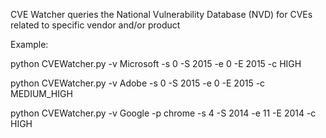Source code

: CVE Watcher queries the National Vulnerability Database (NVD) for CVEs related to specific vendor and/or product


Example:

python CVEWatcher.py -v Microsoft -s 0 -S 2015 -e 0 -E 2015 -c HIGH

python CVEWatcher.py -v Adobe -s 0 -S 2015 -e 0 -E 2015 -c MEDIUM_HIGH

python CVEWatcher.py -v Google -p chrome -s 4 -S 2014 -e 11 -E 2014 -c HIGH

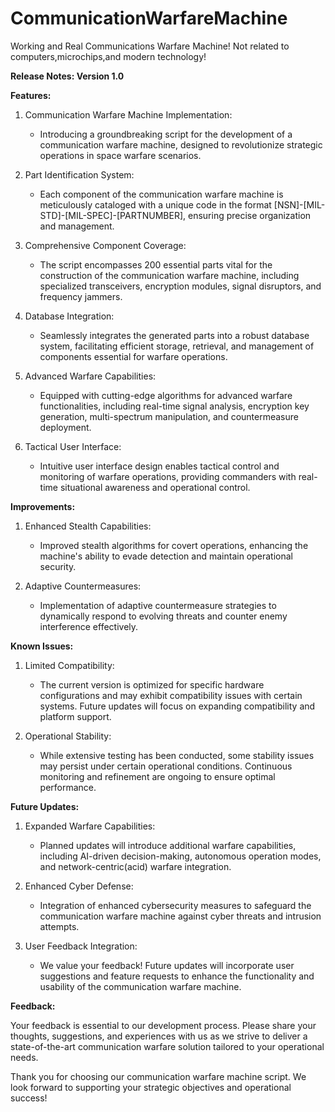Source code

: # CommunicationWarfareMachine
Working and Real Communications Warfare Machine! Not related to computers,microchips,and modern technology!

**Release Notes: Version 1.0**

**Features:**

1. Communication Warfare Machine Implementation:
   - Introducing a groundbreaking script for the development of a communication warfare machine, designed to revolutionize strategic operations in space warfare scenarios.

2. Part Identification System:
   - Each component of the communication warfare machine is meticulously cataloged with a unique code in the format [NSN]-[MIL-STD]-[MIL-SPEC]-[PARTNUMBER], ensuring precise organization and management.

3. Comprehensive Component Coverage:
   - The script encompasses 200 essential parts vital for the construction of the communication warfare machine, including specialized transceivers, encryption modules, signal disruptors, and frequency jammers.

4. Database Integration:
   - Seamlessly integrates the generated parts into a robust database system, facilitating efficient storage, retrieval, and management of components essential for warfare operations.

5. Advanced Warfare Capabilities:
   - Equipped with cutting-edge algorithms for advanced warfare functionalities, including real-time signal analysis, encryption key generation, multi-spectrum manipulation, and countermeasure deployment.

6. Tactical User Interface:
   - Intuitive user interface design enables tactical control and monitoring of warfare operations, providing commanders with real-time situational awareness and operational control.

**Improvements:**

1. Enhanced Stealth Capabilities:
   - Improved stealth algorithms for covert operations, enhancing the machine's ability to evade detection and maintain operational security.

2. Adaptive Countermeasures:
   - Implementation of adaptive countermeasure strategies to dynamically respond to evolving threats and counter enemy interference effectively.

**Known Issues:**

1. Limited Compatibility:
   - The current version is optimized for specific hardware configurations and may exhibit compatibility issues with certain systems. Future updates will focus on expanding compatibility and platform support.

2. Operational Stability:
   - While extensive testing has been conducted, some stability issues may persist under certain operational conditions. Continuous monitoring and refinement are ongoing to ensure optimal performance.

**Future Updates:**

1. Expanded Warfare Capabilities:
   - Planned updates will introduce additional warfare capabilities, including AI-driven decision-making, autonomous operation modes, and network-centric(acid) warfare integration.

2. Enhanced Cyber Defense:
   - Integration of enhanced cybersecurity measures to safeguard the communication warfare machine against cyber threats and intrusion attempts.

3. User Feedback Integration:
   - We value your feedback! Future updates will incorporate user suggestions and feature requests to enhance the functionality and usability of the communication warfare machine.

**Feedback:**

Your feedback is essential to our development process. Please share your thoughts, suggestions, and experiences with us as we strive to deliver a state-of-the-art communication warfare solution tailored to your operational needs.

Thank you for choosing our communication warfare machine script. We look forward to supporting your strategic objectives and operational success!

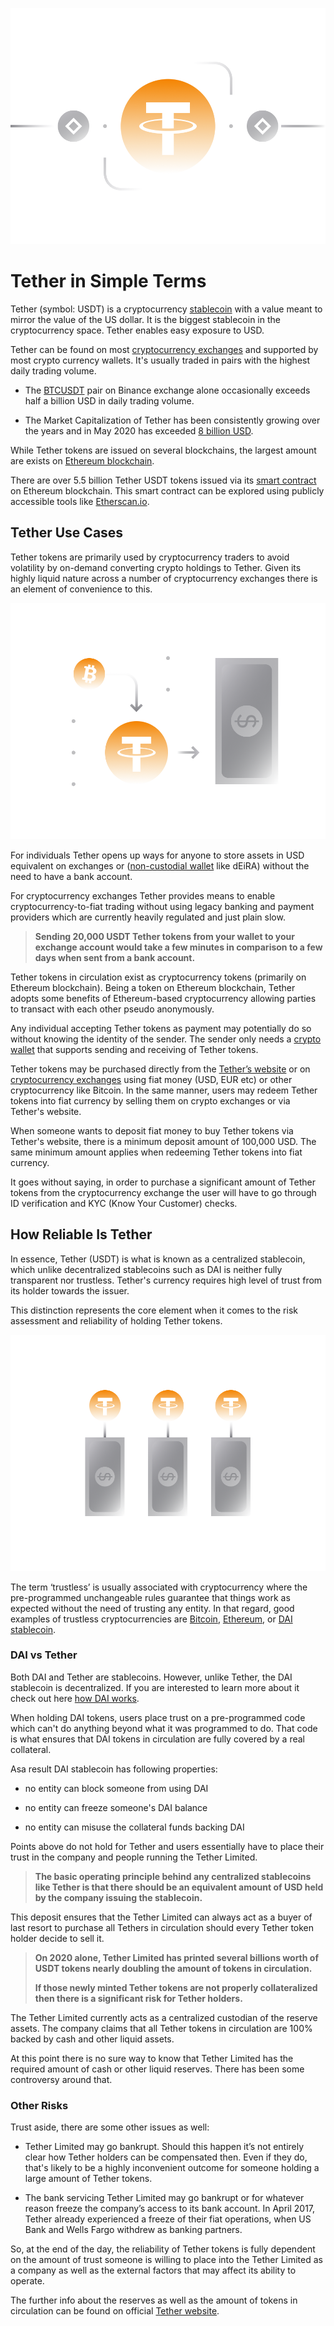 ![landscape](../images/usdt-Main-l.png)

# Tether in Simple Terms

Tether (symbol: USDT) is a cryptocurrency [stablecoin](../../defi/en/5-stablecoins.md) with a value meant to mirror the value of the US dollar. It is the biggest stablecoin in the cryptocurrency space. Tether enables easy exposure to USD.

Tether can be found on most [cryptocurrency exchanges](../../fundamentals/en/6-buying-cryptocurrency-basics.md) and supported by most crypto currency wallets. It's usually traded in pairs with the highest daily trading volume. 

- The [BTCUSDT](https://www.binance.com/en/trade/BTC_USDT) pair on Binance exchange alone occasionally exceeds half a billion USD in daily trading volume. 

- The Market Capitalization of Tether has been consistently growing over the years and in May 2020 has exceeded [8 billion USD](https://coinmarketcap.com/currencies/tether/).

While Tether tokens are issued on several blockchains, the largest amount are exists on [Ethereum blockchain](ethereum.md). 

There are over 5.5 billion Tether USDT tokens issued via its [smart contract](https://etherscan.io/token/0xdac17f958d2ee523a2206206994597c13d831ec7) on Ethereum blockchain. This smart contract can be explored using publicly accessible tools like [Etherscan.io](https://etherscan.io/token/0xdac17f958d2ee523a2206206994597c13d831ec7).

## Tether Use Cases

Tether tokens are primarily used by cryptocurrency traders to avoid volatility by on-demand converting crypto holdings to Tether. Given its highly liquid nature across a number of cryptocurrency exchanges there is an element of convenience to this.

![landscape](../images/usdt-Exchange-l.png)

For individuals Tether opens up ways for anyone to store assets in USD equivalent on exchanges or ([non-custodial wallet](../../fundamentals/en/2-wallets-basics.md) like dEiRA) without the need to have a bank account.

For cryptocurrency exchanges Tether provides means to enable cryptocurrency-to-fiat trading without using legacy banking and payment providers which are currently heavily regulated and just plain slow. 

> **Sending 20,000 USDT Tether tokens from your wallet to your exchange account would take a few minutes in comparison to a few days when sent from a bank account.**

Tether tokens in circulation exist as cryptocurrency tokens (primarily on Ethereum blockchain). Being a token on Ethereum blockchain, Tether adopts some benefits of Ethereum-based cryptocurrency allowing parties to transact with each other pseudo anonymously. 

Any individual accepting Tether tokens as payment may potentially do so without knowing the identity of the sender. The sender only needs a [crypto wallet](https://deiracoin.com) that supports sending and receiving of Tether tokens.

Tether tokens may be purchased directly from the [Tether’s website](https://tether.to) or on [cryptocurrency exchanges](../../fundamentals/en/6-buying-cryptocurrency-basics.md) using fiat money (USD, EUR etc) or other cryptocurrency like Bitcoin. In the same manner, users may redeem Tether tokens into fiat currency by selling them on crypto exchanges or via Tether's website. 

When someone wants to deposit fiat money to buy Tether tokens via Tether's website, there is a minimum deposit amount of 100,000 USD. The same minimum amount applies when redeeming Tether tokens into fiat currency.

It goes without saying, in order to purchase a significant amount of Tether tokens from the cryptocurrency exchange the user will have to go through ID verification and KYC (Know Your Customer) checks.

## How Reliable Is Tether

In essence, Tether (USDT) is what is known as a centralized stablecoin, which unlike decentralized stablecoins such as DAI is neither fully transparent nor trustless. Tether's currency requires high level of trust from its holder towards the issuer.

This distinction represents the core element when it comes to the risk assessment and reliability of holding Tether tokens.

![landscape](../images/usdt-equaldollar-l.png)

The term ‘trustless’ is usually associated with cryptocurrency where the pre-programmed unchangeable rules guarantee that things work as expected without the need of trusting any entity. In that regard, good examples of trustless cryptocurrencies are [Bitcoin](bitcoin.md), [Ethereum](ethereum.md), or [DAI stablecoin](makerdao.md).

### DAI vs Tether

Both DAI and Tether are stablecoins. However, unlike Tether, the DAI stablecoin is decentralized. If you are interested to learn more about it check out here [how DAI works](makerdao.md).

When holding DAI tokens, users place trust on a pre-programmed code which can't do anything beyond what it was programmed to do. That code is what ensures that DAI tokens in circulation are fully covered by a real collateral.

Asa result DAI stablecoin has following properties:

- no entity can block someone from using DAI

- no entity can freeze someone's DAI balance

- no entity can misuse the collateral funds backing DAI

Points above do not hold for Tether and users essentially have to place their trust in the company and people running the Tether Limited.

> **The basic operating principle behind any centralized stablecoins like Tether is that there should be an equivalent amount of USD held by the company issuing the stablecoin.** 

This deposit ensures that the Tether Limited can always act as a buyer of last resort to purchase all Tethers in circulation should every Tether token holder decide to sell it.

> **On 2020 alone, Tether Limited has printed several billions worth of USDT tokens nearly doubling the amount of tokens in circulation.**
>
> **If those newly minted Tether tokens are not properly collateralized then there is a significant risk for Tether holders.**

The Tether Limited currently acts as a centralized custodian of the reserve assets. The company claims that all Tether tokens in circulation are 100% backed by cash and other liquid assets. 

At this point there is no sure way to know that Tether Limited has the required amount of cash or other liquid reserves. There has been some controversy around that. 

### Other Risks

Trust aside, there are some other issues as well:

- Tether Limited may go bankrupt. Should this happen it’s not entirely clear how Tether holders can be compensated then. Even if they do, that's likely to be a highly inconvenient outcome for someone holding a large amount of Tether tokens.
    
- The bank servicing Tether Limited may go bankrupt or for whatever reason freeze the company’s access to its bank account. In April 2017, Tether already experienced a freeze of their fiat operations, when US Bank and Wells Fargo withdrew as banking partners.

So, at the end of the day, the reliability of Tether tokens is fully dependent on the amount of trust someone is willing to place into the Tether Limited as a company as well as the external factors that may affect its ability to operate.

The further info about the reserves as well as the amount of tokens in circulation can be found on official [Tether website](https://tether.to).
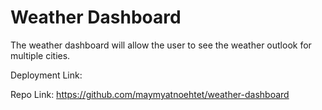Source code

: # Weather Dashboard

The weather dashboard will allow the user to see the weather outlook for multiple cities.

Deployment Link:

Repo Link: https://github.com/maymyatnoehtet/weather-dashboard


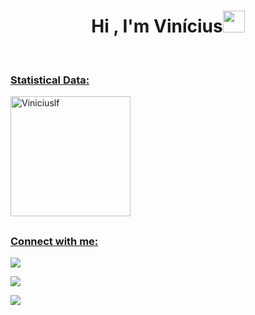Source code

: <h1 align="center">Hi , I'm Vinícius<img src="https://media.giphy.com/media/hvRJCLFzcasrR4ia7z/giphy.gif" width="35"></h1>

<p align="center">
    <a href="https://github.com/DenverCoder1/readme-typing-svg%22%3E<img src="https://readme-typing-svg.herokuapp.com/?lines=Software+Developer;Cyber+Security;Always%20learning%20new%20things&center=true&width=500&height=50%22%3E</a>




<br>


<h3 align="left">  Statistical Data:</h3>
<p><img align="center" src="https://github-readme-stats.vercel.app/api/top-langs?username=Viniciuslf&langs_count=10&show_icons=true&locale=en&layout=compact&theme=algolia" alt="Viniciuslf" height="192px"/></p>

##

<h3 align="left">  Connect with me:</h3>
<p align="left">
   <a href="https://stackoverflow.com/users/18254374/vin%c3%adcius" target="_blank"><img src="https://img.shields.io/badge/Stack_Overflow-FE7A16?style=for-the-badge&logo=stack-overflow&logoColor=white" target="_blank"></a> 

  <a href="https://www.linkedin.com/in/vin%C3%ADciuslopesferreira/" target="_blank"><img src="https://img.shields.io/badge/-LinkedIn-%230077B5?style=for-the-badge&logo=linkedin&logoColor=white" target="_blank"></a>

  <a href = "mailto:viniciuslf90@gmail.com"><img src="https://img.shields.io/badge/Gmail-D14836?style=for-the-badge&logo=gmail&logoColor=white" target="_blank"></a>
</p>
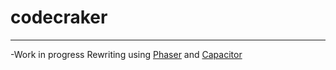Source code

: # codecraker
-------------------
-Work in progress 
Rewriting using  [Phaser](http://phaser.io/) and [Capacitor](https://capacitor.ionicframework.com/)
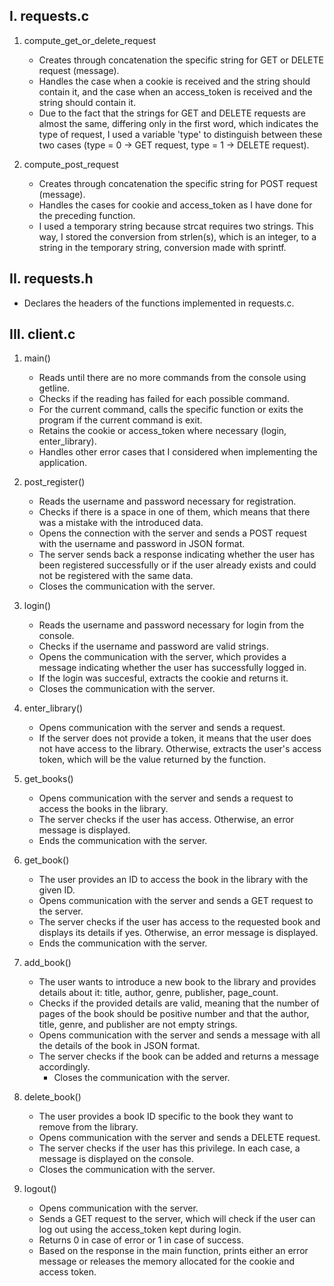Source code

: 
I. requests.c
---
1. compute_get_or_delete_request
    - Creates through concatenation the specific string for GET or DELETE request (message).
    - Handles the case when a cookie is received and the string should contain it, and the case when an access_token is received and the string should contain it.
    - Due to the fact that the strings for GET and DELETE requests are almost the same, differing only in the first word, which indicates the type of request, I used a variable 'type' to distinguish between these two cases (type = 0 -> GET request, type = 1 -> DELETE request).

2. compute_post_request
    - Creates through concatenation the specific string for POST request (message).
    - Handles the cases for cookie and access_token as I have done for the preceding function.
    - I used a temporary string because strcat requires two strings. This way, I stored the conversion from strlen(s), which is an integer, to a string in the temporary string, conversion made with sprintf.

II. requests.h
---
    
- Declares the headers of the functions implemented in requests.c.


III. client.c
---
1. main()
    - Reads until there are no more commands from the console using getline.
    - Checks if the reading has failed for each possible command.
    - For the current command, calls the specific function or exits the program if the current command is exit.
    - Retains the cookie or access_token where necessary (login, enter_library).
    - Handles other error cases that I considered when implementing the application.

2. post_register()
    - Reads the username and password necessary for registration.
    - Checks if there is a space in one of them, which means that there was a mistake with the introduced data.
    - Opens the connection with the server and sends a POST request with the username and password in JSON format.
    - The server sends back a response indicating whether the user has been registered successfully or if the user already exists and could not be registered with the same data.
    - Closes the communication with the server.

3. login()
    - Reads the username and password necessary for login from the console.
    - Checks if the username and password are valid strings.
    - Opens the communication with the server, which provides a message indicating whether the user has successfully logged in.
    - If the login was succesful, extracts the cookie and returns it.
    - Closes the communication with the server.

4. enter_library()
    - Opens communication with the server and sends a request.
    - If the server does not provide a token, it means that the user does not have access to the library. Otherwise, extracts the user's access token, which will be the value returned by the function.

5. get_books()
    - Opens communication with the server and sends a request to access the books in the library.
    - The server checks if the user has access. Otherwise, an error message is displayed.
    - Ends the communication with the server.

6. get_book()
    - The user provides an ID to access the book in the library with the given ID.
    - Opens communication with the server and sends a GET request to the server.
    - The server checks if the user has access to the requested book and displays its details if yes. Otherwise, an error message is displayed.
    - Ends the communication with the server.

7. add_book()
    - The user wants to introduce a new book to the library and provides details about it: title, author, genre, publisher, page_count.
    - Checks if the provided details are valid, meaning that the number of pages of the book should be positive number and that the author, title, genre, and publisher are not empty strings.
    - Opens communication with the server and sends a message with all the details of the book in JSON format.
    - The server checks if the book can be added and returns a message accordingly.
       - Closes the communication with the server.

8. delete_book()
    - The user provides a book ID specific to the book they want to remove from the library.
    - Opens communication with the server and sends a DELETE request.
    - The server checks if the user has this privilege. In each case, a message is displayed on the console.
    - Closes the communication with the server.

9. logout()
    - Opens communication with the server.
    - Sends a GET request to the server, which will check if the user can log out using the access_token kept during login.
    - Returns 0 in case of error or 1 in case of success.
    - Based on the response in the main function, prints either an error message or releases the memory allocated for the cookie and access token.
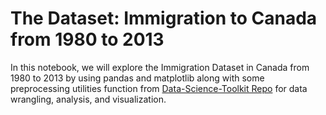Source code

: # The Dataset: Immigration to Canada from 1980 to 2013

In this notebook, we will explore the Immigration Dataset in Canada from 1980 to 2013 by using pandas and matplotlib along with some preprocessing utilities function from [Data-Science-Toolkit Repo](https://github.com/harveyvn/Data-Science-Toolkit) for data wrangling, analysis, and visualization.
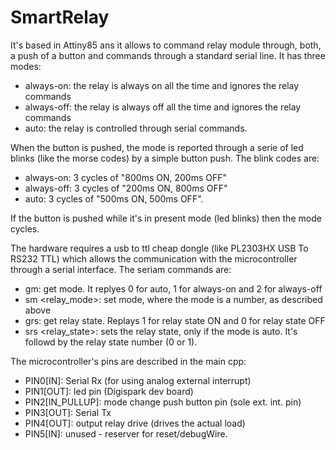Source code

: # SmartRelay

It's based in Attiny85 ans it allows to command relay module through, both, a push of a button and commands through a standard serial line. It has three modes:
* always-on: the relay is always on all the time and ignores the relay commands
* always-off:  the relay is always off all the time and ignores the relay commands
* auto: the relay is controlled through serial commands.

When the button is pushed, the mode is reported through a serie of led blinks (like the morse codes) by a simple button push. The blink codes are:
* always-on:  3 cycles of "800ms ON, 200ms OFF"
* always-off: 3 cycles of "200ms ON, 800ms OFF"
* auto: 3 cycles of "500ms ON, 500ms OFF".

If the button is pushed while it's in present mode (led blinks) then the mode cycles.

The hardware requires a usb to ttl cheap dongle (like PL2303HX USB To RS232 TTL) which allows the communication with the microcontroller through a serial interface. The seriam commands are:
* gm: get mode. It replyes 0 for auto, 1 for always-on and 2 for always-off
* sm <relay_mode>: set mode, where the mode is a number, as described above
* grs: get relay state. Replays 1 for relay state ON and 0 for relay state OFF
* srs <relay_state>: sets the relay state, only if the mode is auto. It's followd by the relay state number (0 or 1).

The microcontroller's pins are described in the main cpp:
* PIN0[IN]: Serial Rx (for using analog external interrupt)
* PIN1[OUT]: led pin (Digispark dev board)
* PIN2[IN_PULLUP]: mode change push button pin (sole ext. int. pin)
* PIN3[OUT]: Serial Tx
* PIN4[OUT]: output relay drive (drives the actual load)
* PIN5[IN]: unused - reserver for reset/debugWire.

******************************

• WHAT YOU NEED TO DO:
Would you quote everything above from the line containing "5. get_books()" down to the line containing "- Opens communication with the server and sends a GET"? Include both of those lines and nothing else.

• WRITTEN SOLUTION:
5. get_books()
    - Opens communication with the server and sends a request to access the books in the library.
    - The server checks if the user has access. Otherwise, an error message is displayed.
    - Ends the communication with the server.

6. get_book()
    - The user provides an ID to access the book in the library with the given ID.
    - Opens communication with the server and sends a GET request to the server.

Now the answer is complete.